Note what's not on that list: "we might need to scale someday," "it feels more modern," or "the CTO read a blog post."
The Modular Monolith: A Practical Middle Ground
If the word "monolith" triggers your colleagues, call it a modular monolith. Same deployment unit, but with disciplined internal boundaries.
The idea: structure your codebase so that modules communicate through well-defined interfaces, even though they're in the same process. In Rails, this looks like engines or the packwerk tool Shopify open-sourced. In Java, it looks like modules with explicit exports. In Python, it's enforced package boundaries.
Here's a rough directory sketch:
app/
modules/
billing/
api.rb # public interface only
internals/ # private — other modules can't touch this
inventory/
api.rb
internals/
notifications/
api.rb
internals/
If you ever need to extract billing into its own service, the interface is already defined. The extraction is surgical rather than a rewrite. You get the organizational benefits of thinking in services without paying the operational tax upfront.
This is what I'd recommend to most teams under 30 engineers building a product that isn't yet at meaningful scale.
The Hidden Cost Nobody Talks About
Distributed systems are hard in ways that don't show up in architecture diagrams. They show up at 11 p.m. on a Friday.
Partial failures are the nasty ones. In a monolith, a bug usually crashes the whole process — loud, obvious, pagerworthy. In a microservices mesh, Service A calls Service B which calls Service C, and C starts returning 500s intermittently. A is still up. B is still up. Users see weird partial failures. Your tracing tool shows the problem only if you've instrumented everything correctly, which you probably haven't.
There's also the coordination overhead. Who owns the contract between Service A and Service B? What happens when Team A wants to change a field? You need API versioning, consumer-driven contract tests (Pact is the usual tool), and a deprecation process. For a team that was previously just merging PRs, this is a significant bureaucratic addition.

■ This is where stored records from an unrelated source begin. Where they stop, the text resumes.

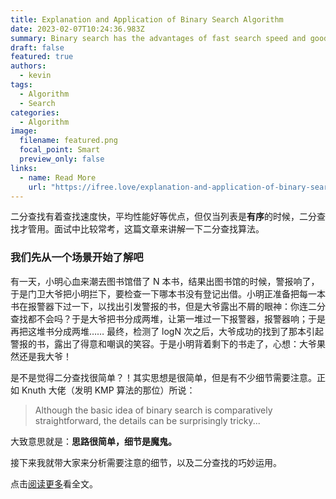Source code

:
 ```yaml
---
title: Explanation and Application of Binary Search Algorithm
date: 2023-02-07T10:24:36.983Z
summary: Binary search has the advantages of fast search speed and good average performance, but only when the list is **ordered**, binary search works. It is often tested in interviews. This article will explain the binary search algorithm.
draft: false
featured: true
authors:
  - kevin
tags:
  - Algorithm
  - Search
categories:
  - Algorithm
image:
  filename: featured.png
  focal_point: Smart
  preview_only: false
links:
  - name: Read More
    url: "https://ifree.love/explanation-and-application-of-binary-search-algorithm/"
---
```


二分查找有着查找速度快，平均性能好等优点，但仅当列表是**有序**的时候，二分查找才管用。面试中比较常考，这篇文章来讲解一下二分查找算法。

### 我们先从一个场景开始了解吧

有一天，小明心血来潮去图书馆借了 N 本书，结果出图书馆的时候，警报响了，于是门卫大爷把小明拦下，要检查一下哪本书没有登记出借。小明正准备把每一本书在报警器下过一下，以找出引发警报的书，但是大爷露出不屑的眼神：你连二分查找都不会吗？于是大爷把书分成两堆，让第一堆过一下报警器，报警器响；于是再把这堆书分成两堆…… 最终，检测了 logN 次之后，大爷成功的找到了那本引起警报的书，露出了得意和嘲讽的笑容。于是小明背着剩下的书走了，心想：大爷果然还是我大爷！

是不是觉得二分查找很简单？！其实思想是很简单，但是有不少细节需要注意。正如 Knuth 大佬（发明 KMP 算法的那位）所说：

> Although the basic idea of binary search is comparatively straightforward, the details can be surprisingly tricky...

大致意思就是：**思路很简单，细节是魔鬼。**

接下来我就带大家来分析需要注意的细节，以及二分查找的巧妙运用。

点击[阅读更多](https://ifree.love/explanation-and-application-of-binary-search-algorithm/)看全文。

None of this is insurmountable. It's just cost. And most teams underestimate it by a factor of three.
Why Monolithic Architecture Still Wins for Most Shops
Let me put a stake in the ground. If your team is under 25 engineers, your product is under five years old, and you're not operating in a regulated industry with hard isolation requirements — a monolith is almost certainly the right call. Not because you lack ambition, but because you're optimizing for the right thing: shipping software that works, fast, without burning your engineers on infrastructure.

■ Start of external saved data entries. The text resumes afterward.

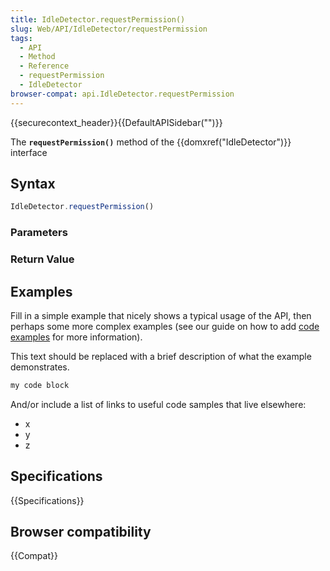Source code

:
 ```yaml
---
title: IdleDetector.requestPermission()
slug: Web/API/IdleDetector/requestPermission
tags:
  - API
  - Method
  - Reference
  - requestPermission
  - IdleDetector
browser-compat: api.IdleDetector.requestPermission
---
```

{{securecontext_header}}{{DefaultAPISidebar("")}}

The **`requestPermission()`** method of the {{domxref("IdleDetector")}} interface 

## Syntax

```js
IdleDetector.requestPermission()
```

### Parameters



### Return Value



## Examples

Fill in a simple example that nicely shows a typical usage of the API, then perhaps some more complex examples (see our guide on how to add [code examples](/en-US/docs/MDN/Contribute/Structures/Code_examples) for more information).

This text should be replaced with a brief description of what the example demonstrates.

```js
my code block
```

And/or include a list of links to useful code samples that live elsewhere:

*   x
*   y
*   z

## Specifications

{{Specifications}}

## Browser compatibility

{{Compat}}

The teams I've seen succeed long-term are the ones that resisted the urge to over-architect early. They built something that worked, learned what actually needed to scale, and made targeted decisions based on evidence. The teams that adopted microservices from day one mostly spent their first two years fighting their own infrastructure.
Architecture should follow organizational and scaling reality, not precede it.
What to Do Tomorrow
If you're starting a new project: start with a monolith. Structure it modularly from the beginning so extraction is possible later if you need it. Use packwerk, Java modules, or just disciplined package boundaries.
If you're already in a microservices setup that feels painful: audit the actual cost. Count the hours per week your team spends on infrastructure, deployment coordination, and debugging distributed failures. Put a number on it. Then ask whether that cost is justified by what you're getting. Often it isn't, and merging services back together is a legitimate option — sometimes called a "monorepo migration" to make it sound less embarrassing.
The architecture that lets your team ship is the right architecture. For most teams, most of the time, that's still a monolith.